El Premio Nobel de Química 2025 ha sido otorgado a Omar Yaghi, considerado el «padre de los marcos orgánicos metálicos» (MOFs), junto a Susumu Kitagawa y Richard Robson. Este reconocimiento no solo celebra la creación de una nueva clase de materiales cristalinos, sino que también pone de relieve una revolución que está transformando de manera silenciosa la forma en que los científicos capturan, almacenan y detectan moléculas. Los MOFs tienen el potencial de permitir tecnologías de sensores que contribuyan a la seguridad en lugares de trabajo, en el medio ambiente y en el cuerpo humano.
Características y aplicaciones de los MOFs
Los marcos orgánicos metálicos se forman al unir iones metálicos, que son átomos con carga eléctrica, con moléculas orgánicas, que son los bloques de construcción basados en carbono de la mayoría de los organismos vivos. Esta combinación da lugar a estructuras tipo esponja, repletas de poros microscópicos. La versatilidad en la mezcla de diferentes metales y enlaces orgánicos permite la creación de miles de MOFs, cada uno con propiedades únicas. Dependiendo de su estructura, algunos pueden tener una superficie interna tan extensa que un solo gramo podría cubrir un campo de fútbol. Esta porosidad permite a los MOFs atrapar y liberar gases, almacenar combustibles ricos en energía como el hidrógeno y capturar contaminantes dañinos.

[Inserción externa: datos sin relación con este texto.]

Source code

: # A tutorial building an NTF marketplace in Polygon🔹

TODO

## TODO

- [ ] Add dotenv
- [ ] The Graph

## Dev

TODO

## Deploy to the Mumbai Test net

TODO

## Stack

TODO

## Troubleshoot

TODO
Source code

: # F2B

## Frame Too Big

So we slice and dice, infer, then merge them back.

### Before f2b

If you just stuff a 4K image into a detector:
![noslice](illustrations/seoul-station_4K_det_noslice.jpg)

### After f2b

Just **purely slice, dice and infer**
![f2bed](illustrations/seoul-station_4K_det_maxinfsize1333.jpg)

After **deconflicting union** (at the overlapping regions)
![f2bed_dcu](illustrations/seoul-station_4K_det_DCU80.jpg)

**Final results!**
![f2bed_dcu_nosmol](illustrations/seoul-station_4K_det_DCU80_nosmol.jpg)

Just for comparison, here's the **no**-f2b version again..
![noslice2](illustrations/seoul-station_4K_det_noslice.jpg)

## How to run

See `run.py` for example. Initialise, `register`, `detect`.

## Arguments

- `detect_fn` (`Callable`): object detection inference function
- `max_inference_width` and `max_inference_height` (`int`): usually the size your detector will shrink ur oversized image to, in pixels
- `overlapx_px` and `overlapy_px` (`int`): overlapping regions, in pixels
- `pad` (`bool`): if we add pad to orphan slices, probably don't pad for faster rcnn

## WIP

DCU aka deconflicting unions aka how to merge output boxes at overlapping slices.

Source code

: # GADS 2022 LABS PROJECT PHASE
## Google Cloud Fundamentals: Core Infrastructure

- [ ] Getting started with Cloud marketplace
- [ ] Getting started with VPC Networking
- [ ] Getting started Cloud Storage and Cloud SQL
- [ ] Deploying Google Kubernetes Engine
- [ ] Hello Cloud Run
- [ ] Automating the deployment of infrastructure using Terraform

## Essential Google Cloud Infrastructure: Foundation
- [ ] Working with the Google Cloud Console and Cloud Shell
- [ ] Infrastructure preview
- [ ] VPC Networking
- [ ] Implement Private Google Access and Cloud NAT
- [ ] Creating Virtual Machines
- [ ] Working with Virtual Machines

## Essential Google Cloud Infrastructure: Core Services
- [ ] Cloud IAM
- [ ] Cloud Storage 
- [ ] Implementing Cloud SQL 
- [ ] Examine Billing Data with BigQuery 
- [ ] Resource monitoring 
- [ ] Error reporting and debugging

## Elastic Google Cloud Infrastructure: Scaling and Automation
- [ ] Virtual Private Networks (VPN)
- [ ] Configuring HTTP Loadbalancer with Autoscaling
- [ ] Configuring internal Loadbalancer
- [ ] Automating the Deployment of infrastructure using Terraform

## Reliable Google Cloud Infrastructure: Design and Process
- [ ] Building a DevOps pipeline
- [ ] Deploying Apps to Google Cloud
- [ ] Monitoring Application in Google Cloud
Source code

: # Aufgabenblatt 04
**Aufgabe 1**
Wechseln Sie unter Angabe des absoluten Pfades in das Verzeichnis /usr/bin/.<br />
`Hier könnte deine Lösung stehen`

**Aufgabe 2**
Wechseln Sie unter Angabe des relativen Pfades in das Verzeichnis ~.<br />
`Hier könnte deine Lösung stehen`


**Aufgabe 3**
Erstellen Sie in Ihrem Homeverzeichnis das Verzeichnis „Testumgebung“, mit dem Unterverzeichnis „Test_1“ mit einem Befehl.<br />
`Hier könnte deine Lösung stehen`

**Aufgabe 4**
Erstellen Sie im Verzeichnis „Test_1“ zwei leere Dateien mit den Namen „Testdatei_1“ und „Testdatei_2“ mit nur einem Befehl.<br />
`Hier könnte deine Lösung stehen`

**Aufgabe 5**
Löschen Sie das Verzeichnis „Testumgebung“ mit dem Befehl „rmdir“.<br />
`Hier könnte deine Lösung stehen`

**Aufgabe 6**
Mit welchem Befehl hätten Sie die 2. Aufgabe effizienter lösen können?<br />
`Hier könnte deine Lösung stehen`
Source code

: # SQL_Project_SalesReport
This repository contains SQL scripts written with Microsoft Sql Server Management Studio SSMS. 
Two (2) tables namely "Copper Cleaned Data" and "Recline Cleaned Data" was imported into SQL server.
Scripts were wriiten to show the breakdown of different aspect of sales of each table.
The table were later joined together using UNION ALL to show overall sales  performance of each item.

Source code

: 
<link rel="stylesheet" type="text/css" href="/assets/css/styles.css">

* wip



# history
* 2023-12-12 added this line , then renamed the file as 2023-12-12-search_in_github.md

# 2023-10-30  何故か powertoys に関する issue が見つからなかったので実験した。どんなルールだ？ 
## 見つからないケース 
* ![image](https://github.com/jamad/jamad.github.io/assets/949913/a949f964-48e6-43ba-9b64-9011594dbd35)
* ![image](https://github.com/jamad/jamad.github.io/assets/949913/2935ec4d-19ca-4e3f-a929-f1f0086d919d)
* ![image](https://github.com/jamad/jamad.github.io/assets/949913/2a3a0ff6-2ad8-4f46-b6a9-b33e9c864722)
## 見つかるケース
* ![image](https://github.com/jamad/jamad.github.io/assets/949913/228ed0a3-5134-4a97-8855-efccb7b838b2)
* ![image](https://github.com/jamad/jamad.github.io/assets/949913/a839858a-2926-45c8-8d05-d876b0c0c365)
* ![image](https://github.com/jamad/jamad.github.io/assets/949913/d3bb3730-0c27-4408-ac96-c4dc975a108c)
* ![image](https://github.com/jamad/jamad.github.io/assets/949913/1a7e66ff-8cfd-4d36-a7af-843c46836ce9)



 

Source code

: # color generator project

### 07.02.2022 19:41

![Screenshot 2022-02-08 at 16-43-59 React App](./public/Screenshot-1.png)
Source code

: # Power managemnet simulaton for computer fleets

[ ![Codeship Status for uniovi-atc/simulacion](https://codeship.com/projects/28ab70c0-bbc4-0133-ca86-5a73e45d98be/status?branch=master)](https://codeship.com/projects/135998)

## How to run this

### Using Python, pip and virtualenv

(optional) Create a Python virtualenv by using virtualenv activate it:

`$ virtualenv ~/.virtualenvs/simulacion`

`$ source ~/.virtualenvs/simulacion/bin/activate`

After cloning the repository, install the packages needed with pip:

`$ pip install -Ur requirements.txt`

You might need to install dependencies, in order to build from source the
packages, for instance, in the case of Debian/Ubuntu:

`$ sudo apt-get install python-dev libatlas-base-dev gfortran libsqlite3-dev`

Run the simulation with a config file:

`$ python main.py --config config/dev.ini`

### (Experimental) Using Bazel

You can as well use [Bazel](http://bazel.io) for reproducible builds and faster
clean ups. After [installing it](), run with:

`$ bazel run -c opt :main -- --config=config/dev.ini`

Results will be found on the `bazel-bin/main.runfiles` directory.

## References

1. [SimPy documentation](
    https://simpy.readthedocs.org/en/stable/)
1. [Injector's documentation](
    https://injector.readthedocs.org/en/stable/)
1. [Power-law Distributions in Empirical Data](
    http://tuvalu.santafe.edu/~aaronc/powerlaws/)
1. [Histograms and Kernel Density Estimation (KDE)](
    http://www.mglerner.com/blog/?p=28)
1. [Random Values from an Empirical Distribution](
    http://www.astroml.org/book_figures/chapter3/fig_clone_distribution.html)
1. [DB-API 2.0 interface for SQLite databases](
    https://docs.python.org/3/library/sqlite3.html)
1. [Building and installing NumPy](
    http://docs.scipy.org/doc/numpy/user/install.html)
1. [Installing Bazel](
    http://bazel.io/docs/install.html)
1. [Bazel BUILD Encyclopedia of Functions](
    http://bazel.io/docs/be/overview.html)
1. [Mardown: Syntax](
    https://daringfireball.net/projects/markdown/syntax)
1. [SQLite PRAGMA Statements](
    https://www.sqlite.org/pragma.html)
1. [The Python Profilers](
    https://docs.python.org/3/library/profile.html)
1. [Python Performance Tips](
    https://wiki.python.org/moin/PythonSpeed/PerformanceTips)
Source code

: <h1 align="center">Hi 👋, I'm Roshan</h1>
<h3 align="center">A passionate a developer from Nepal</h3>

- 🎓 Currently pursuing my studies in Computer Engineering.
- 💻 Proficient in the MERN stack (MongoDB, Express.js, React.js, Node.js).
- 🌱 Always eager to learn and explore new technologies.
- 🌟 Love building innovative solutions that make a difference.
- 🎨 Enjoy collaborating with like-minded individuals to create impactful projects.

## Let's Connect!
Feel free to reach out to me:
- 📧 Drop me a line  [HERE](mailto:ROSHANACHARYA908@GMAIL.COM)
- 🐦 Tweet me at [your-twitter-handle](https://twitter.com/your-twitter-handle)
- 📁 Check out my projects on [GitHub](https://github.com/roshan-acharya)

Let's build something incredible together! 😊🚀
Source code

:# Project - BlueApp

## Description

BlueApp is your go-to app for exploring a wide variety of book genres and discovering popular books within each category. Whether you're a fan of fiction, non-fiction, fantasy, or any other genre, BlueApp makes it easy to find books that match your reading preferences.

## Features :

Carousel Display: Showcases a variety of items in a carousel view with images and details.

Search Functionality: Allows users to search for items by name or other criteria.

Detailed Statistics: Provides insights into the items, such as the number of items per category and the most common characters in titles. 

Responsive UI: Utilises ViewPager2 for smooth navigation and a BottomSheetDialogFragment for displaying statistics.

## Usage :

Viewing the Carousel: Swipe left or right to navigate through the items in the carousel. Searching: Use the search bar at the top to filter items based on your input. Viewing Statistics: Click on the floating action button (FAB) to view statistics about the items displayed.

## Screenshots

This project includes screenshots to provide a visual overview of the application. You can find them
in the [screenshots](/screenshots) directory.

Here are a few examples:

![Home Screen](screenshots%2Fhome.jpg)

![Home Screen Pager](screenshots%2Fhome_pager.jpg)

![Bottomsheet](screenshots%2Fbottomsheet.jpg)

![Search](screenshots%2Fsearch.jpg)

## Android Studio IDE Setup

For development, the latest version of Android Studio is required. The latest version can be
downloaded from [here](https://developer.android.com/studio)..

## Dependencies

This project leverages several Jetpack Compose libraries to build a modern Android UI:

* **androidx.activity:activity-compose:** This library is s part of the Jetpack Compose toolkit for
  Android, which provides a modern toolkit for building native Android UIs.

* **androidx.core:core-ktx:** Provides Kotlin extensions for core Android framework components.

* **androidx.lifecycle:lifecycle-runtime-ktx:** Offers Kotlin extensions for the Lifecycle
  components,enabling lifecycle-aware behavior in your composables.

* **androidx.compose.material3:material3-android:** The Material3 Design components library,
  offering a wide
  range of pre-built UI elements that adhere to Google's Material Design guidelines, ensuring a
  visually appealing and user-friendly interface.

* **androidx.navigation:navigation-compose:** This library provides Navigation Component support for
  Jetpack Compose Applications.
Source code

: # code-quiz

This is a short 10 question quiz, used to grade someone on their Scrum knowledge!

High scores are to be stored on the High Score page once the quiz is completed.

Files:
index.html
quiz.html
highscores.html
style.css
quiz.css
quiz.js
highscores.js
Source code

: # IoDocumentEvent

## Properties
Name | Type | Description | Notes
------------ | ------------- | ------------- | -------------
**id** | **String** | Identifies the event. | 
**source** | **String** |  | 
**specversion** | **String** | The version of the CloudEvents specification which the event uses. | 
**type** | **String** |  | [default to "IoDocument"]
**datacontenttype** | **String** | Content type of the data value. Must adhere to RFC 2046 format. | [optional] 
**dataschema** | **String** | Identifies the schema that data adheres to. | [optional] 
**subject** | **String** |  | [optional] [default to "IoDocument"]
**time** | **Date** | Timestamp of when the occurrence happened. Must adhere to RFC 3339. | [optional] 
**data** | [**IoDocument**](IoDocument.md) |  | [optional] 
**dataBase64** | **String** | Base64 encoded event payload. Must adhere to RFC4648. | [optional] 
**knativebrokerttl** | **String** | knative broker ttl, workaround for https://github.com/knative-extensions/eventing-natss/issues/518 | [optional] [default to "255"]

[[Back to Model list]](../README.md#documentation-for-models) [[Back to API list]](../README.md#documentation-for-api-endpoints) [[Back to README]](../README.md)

La investigación sobre los MOFs ha impulsado aplicaciones prometedoras, como la captura de dióxido de carbono del aire para reducir las concentraciones de gases de efecto invernadero, la obtención de agua potable a partir de aire húmedo, y la entrega de medicamentos en el cuerpo. Desde 2016, un equipo de ingenieros ha estado desarrollando sensores basados en MOFs que pueden detectar gases y vapores en tiempo real. Estos sensores aprovechan las propiedades únicas de los MOFs, ofreciendo nuevas posibilidades en el ámbito de la salud, la seguridad y el monitoreo ambiental.
Sin embargo, los desafíos persisten, especialmente en cuanto a la durabilidad a largo plazo y la resistencia ambiental de los MOFs, que pueden degradarse con la humedad o el calor. La integración de algoritmos de aprendizaje automático podría mejorar la capacidad de estos sensores para reconocer patrones de varios gases simultáneamente. Con avances en la investigación, los MOFs podrían integrar la química y la ingeniería, ofreciendo soluciones efectivas para problemas globales, como la monitorización de plantas industriales y el control de la calidad del aire, contribuyendo así a la mejora de la salud y la seguridad pública.